→ WHAT THE TASK ASKS
Look below for the line that has "a = 2;return"; output exactly from it through the line that has "To avoid messing", and leave the pictures out.
DATASET RECORDS: Begin
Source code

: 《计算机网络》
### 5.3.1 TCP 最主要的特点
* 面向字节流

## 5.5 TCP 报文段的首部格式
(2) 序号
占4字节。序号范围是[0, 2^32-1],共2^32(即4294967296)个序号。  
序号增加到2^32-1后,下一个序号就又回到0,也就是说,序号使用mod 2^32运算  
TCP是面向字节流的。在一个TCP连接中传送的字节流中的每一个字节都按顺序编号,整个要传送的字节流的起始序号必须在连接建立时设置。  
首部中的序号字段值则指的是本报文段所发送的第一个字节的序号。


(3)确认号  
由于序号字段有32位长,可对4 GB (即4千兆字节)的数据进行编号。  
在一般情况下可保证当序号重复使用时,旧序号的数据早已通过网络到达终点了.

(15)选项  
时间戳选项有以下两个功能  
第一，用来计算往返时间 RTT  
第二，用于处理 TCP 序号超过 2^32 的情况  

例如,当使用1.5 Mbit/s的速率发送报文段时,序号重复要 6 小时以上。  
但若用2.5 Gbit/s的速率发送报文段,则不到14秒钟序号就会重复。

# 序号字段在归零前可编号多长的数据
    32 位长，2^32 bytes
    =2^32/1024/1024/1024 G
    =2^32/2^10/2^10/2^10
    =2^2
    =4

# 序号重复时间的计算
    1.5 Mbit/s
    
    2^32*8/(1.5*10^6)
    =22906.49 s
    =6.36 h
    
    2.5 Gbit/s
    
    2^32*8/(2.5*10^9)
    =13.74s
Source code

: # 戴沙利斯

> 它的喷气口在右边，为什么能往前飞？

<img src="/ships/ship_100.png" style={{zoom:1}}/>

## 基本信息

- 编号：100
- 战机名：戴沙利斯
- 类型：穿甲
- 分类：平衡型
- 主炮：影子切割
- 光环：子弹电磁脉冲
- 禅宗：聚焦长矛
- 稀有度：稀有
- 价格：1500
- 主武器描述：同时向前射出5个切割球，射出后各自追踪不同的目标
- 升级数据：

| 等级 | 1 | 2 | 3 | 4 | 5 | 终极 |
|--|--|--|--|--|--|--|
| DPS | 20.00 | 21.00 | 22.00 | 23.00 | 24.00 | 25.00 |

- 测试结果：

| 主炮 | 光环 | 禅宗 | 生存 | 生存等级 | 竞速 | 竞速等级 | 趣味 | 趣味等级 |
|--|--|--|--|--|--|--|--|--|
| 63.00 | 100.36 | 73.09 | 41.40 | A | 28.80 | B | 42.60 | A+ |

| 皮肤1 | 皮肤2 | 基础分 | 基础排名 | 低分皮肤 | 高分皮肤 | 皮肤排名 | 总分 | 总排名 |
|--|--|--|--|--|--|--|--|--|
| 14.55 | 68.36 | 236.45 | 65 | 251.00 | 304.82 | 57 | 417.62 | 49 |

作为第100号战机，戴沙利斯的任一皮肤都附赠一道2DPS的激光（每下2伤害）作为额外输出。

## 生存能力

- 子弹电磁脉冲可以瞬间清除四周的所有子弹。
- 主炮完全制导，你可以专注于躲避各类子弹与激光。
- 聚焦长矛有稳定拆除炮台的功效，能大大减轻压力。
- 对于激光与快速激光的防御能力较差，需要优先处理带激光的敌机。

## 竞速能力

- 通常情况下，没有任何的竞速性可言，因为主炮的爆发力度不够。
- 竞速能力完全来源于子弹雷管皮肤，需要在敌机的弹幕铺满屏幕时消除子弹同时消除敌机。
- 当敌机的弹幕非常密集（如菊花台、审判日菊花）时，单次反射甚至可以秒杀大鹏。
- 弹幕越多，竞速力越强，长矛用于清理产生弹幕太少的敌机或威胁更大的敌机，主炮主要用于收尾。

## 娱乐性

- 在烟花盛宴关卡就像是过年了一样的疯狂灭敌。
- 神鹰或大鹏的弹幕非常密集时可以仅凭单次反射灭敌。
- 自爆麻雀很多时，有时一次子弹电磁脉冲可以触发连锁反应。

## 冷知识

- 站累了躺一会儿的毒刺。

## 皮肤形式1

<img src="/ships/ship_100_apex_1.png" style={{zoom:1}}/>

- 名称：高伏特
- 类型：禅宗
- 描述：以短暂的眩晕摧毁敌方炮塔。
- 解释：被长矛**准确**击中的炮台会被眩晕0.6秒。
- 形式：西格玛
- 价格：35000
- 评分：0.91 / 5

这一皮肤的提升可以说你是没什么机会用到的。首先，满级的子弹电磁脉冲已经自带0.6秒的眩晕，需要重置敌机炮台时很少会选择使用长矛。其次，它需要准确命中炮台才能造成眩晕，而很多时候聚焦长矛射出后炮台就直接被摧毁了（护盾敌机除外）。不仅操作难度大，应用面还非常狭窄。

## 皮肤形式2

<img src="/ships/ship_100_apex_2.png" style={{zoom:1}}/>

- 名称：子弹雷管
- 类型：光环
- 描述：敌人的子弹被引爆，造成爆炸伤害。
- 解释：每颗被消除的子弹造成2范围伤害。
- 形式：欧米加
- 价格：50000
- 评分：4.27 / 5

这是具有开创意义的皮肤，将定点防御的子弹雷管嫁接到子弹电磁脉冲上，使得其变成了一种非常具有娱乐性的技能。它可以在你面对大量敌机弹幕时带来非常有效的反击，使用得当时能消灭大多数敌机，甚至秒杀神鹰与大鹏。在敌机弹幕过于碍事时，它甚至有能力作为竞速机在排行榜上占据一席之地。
DATASET RECORDS: End
DATASET RECORDS: Begin
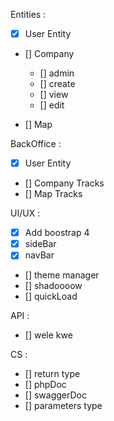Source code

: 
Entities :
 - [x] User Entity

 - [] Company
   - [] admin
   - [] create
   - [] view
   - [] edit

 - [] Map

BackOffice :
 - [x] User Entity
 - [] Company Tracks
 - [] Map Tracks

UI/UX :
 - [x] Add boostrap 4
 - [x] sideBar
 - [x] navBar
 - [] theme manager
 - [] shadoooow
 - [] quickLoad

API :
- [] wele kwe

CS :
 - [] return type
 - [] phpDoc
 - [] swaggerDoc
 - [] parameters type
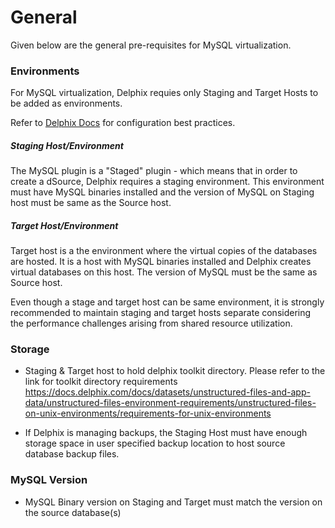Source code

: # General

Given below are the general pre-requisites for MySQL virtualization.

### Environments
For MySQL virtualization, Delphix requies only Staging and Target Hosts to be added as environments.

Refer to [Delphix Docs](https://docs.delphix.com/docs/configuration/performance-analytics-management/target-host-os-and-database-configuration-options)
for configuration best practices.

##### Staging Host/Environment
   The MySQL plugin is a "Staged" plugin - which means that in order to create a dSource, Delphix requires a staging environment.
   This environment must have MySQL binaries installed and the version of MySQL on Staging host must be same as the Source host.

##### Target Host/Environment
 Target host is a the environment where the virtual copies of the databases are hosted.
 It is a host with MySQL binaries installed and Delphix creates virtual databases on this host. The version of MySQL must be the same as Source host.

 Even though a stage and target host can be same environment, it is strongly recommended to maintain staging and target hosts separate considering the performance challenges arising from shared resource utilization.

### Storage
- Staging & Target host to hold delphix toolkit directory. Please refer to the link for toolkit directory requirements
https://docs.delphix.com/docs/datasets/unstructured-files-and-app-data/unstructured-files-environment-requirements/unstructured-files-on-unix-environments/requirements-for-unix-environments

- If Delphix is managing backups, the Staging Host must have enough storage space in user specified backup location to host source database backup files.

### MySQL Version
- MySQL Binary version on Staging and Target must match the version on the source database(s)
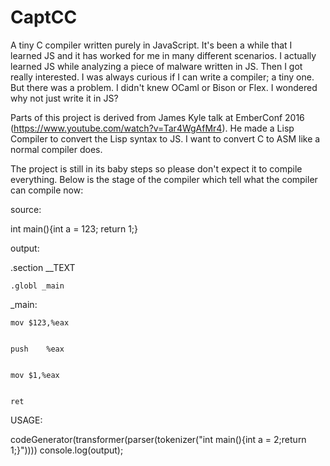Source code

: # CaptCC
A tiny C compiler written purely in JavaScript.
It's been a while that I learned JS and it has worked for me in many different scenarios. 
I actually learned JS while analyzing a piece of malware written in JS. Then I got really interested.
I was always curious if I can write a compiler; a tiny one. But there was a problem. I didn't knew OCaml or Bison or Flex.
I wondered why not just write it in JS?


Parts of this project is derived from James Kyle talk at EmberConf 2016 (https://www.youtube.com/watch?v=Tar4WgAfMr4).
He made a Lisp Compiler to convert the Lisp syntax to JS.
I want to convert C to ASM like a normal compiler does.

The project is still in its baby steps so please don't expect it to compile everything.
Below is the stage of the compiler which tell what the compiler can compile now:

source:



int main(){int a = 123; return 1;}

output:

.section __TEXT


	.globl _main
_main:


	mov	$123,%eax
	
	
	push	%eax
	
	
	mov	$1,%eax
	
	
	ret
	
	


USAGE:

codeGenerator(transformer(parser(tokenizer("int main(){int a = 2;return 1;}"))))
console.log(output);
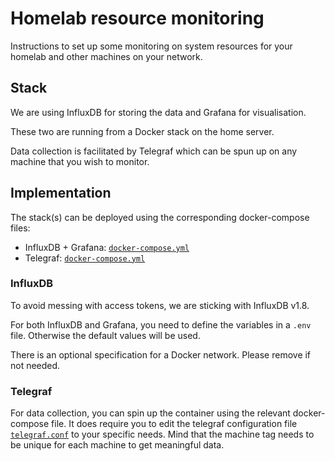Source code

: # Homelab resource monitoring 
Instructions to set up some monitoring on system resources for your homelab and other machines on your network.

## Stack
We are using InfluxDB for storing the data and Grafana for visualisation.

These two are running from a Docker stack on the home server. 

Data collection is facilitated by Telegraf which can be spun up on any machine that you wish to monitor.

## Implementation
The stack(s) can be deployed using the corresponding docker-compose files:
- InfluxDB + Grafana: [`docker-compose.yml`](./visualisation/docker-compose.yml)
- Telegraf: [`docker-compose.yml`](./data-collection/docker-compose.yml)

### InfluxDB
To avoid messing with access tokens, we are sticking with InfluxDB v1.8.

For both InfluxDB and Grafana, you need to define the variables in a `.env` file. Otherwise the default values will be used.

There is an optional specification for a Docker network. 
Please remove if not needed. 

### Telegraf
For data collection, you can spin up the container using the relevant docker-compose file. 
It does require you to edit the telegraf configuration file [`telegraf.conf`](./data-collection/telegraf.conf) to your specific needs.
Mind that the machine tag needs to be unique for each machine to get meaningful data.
DATASET RECORDS: End
DATASET RECORDS: Begin
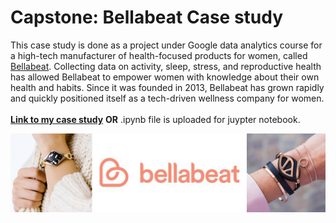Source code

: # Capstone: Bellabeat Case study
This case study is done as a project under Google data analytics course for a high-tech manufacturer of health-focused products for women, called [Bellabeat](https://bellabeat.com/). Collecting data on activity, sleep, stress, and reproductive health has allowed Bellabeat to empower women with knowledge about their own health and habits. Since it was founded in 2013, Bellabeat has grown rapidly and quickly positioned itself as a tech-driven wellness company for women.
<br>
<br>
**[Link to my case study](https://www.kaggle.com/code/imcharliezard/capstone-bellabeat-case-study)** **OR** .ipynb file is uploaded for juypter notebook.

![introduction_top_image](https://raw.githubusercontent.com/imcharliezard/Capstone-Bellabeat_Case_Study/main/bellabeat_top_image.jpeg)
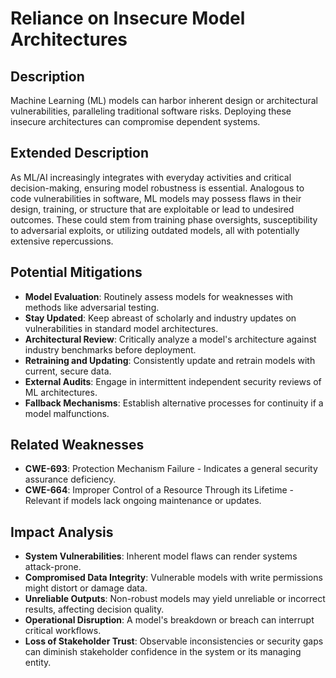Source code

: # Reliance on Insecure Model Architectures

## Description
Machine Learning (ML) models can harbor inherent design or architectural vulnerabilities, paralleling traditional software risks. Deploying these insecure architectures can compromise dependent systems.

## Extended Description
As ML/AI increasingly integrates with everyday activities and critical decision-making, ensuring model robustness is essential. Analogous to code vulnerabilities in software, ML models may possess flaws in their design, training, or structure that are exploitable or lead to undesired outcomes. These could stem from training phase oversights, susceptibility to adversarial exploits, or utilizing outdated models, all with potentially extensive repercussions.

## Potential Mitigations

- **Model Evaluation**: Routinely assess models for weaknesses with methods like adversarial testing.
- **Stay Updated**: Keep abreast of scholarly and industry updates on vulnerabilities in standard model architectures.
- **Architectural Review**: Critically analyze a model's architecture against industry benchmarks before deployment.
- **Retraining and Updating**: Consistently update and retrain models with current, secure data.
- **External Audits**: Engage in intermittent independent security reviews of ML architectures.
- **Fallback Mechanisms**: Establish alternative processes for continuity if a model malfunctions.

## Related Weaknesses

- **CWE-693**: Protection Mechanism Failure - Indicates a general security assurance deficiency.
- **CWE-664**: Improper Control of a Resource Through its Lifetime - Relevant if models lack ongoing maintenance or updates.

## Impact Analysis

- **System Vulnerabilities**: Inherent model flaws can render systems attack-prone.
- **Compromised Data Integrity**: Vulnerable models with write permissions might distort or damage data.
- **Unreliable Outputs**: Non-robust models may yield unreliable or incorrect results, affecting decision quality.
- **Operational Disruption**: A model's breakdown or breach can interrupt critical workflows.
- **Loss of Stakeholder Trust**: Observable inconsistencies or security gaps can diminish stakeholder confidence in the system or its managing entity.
DATASET RECORDS: End
→ EXERCISE SOLUTION
codeGenerator(transformer(parser(tokenizer("int main(){int a = 2;return 1;}"))))
console.log(output);
Source code

: # Homelab resource monitoring 
Instructions to set up some monitoring on system resources for your homelab and other machines on your network.

## Stack
We are using InfluxDB for storing the data and Grafana for visualisation.

These two are running from a Docker stack on the home server. 

Data collection is facilitated by Telegraf which can be spun up on any machine that you wish to monitor.

## Implementation
The stack(s) can be deployed using the corresponding docker-compose files:
- InfluxDB + Grafana: [`docker-compose.yml`](./visualisation/docker-compose.yml)
- Telegraf: [`docker-compose.yml`](./data-collection/docker-compose.yml)

### InfluxDB
To avoid messing with access tokens, we are sticking with InfluxDB v1.8.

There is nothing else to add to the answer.